テレビ局と視聴者の“つながりを育てる”場に!テレビ新広島「TV-FAN BASE」導入の背景と今後について〜インタビュー(後編)
マーケティングライター 天谷窓大
広島県を放送地域とする株式会社テレビ新広島(本社:広島県広島市南区、以下 テレビ新広島 略称:TSS)は、視聴者向けのキャンペーン参加応募受付や同局事業における個人情報管理のための情報銀行プラットフォームサービス「TV-FAN BASE(テレビファンベース)」を2020年7月9日より開始した。
情報銀行とは、個人から同意のもと提供された個人情報を集約管理する仕組みだ。「TV-FAN BASE」では、テレビ新広島が視聴者より明示的な許諾を得たうえで個人情報を活用。その便宜として、サービスやプレゼントなどを提供する。
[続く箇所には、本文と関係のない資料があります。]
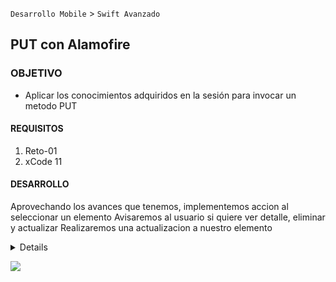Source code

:  
`Desarrollo Mobile` > `Swift Avanzado` 

	
## PUT con Alamofire 

### OBJETIVO 

- Aplicar los conocimientos adquiridos en la sesión para invocar un metodo PUT

#### REQUISITOS 

1. Reto-01
2. xCode 11

#### DESARROLLO

Aprovechando los avances que tenemos, implementemos accion al seleccionar un elemento
Avisaremos al usuario si quiere ver detalle, eliminar y actualizar
Realizaremos una actualizacion a nuestro elemento

<details>
	Solucion
	
	Agregaremos una opcion para actualizar nuestro elemento
	Generaremos una vista con esta opción para hacer un update
	
	
</details> 


![](S6-R2.png)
同サービス運用にあたっては、株式会社マイデータ・インテリジェンスが提供するシステムを利用。テレビ新広島は放送局としての参加第一号となる。
概念的にも新しい「情報銀行」という仕組みをローカルテレビ局が始めた背景とは。そして視聴者は具体的にどのようなメリットを享受することができるのか──。
前編に引き続き、株式会社テレビ新広島 メディア本部副本部長 兼 編成局長の香川正二郎氏、同編成局 メディア戦略部 部長の木村洋子氏、同部副部長の小田健氏に話を聞く。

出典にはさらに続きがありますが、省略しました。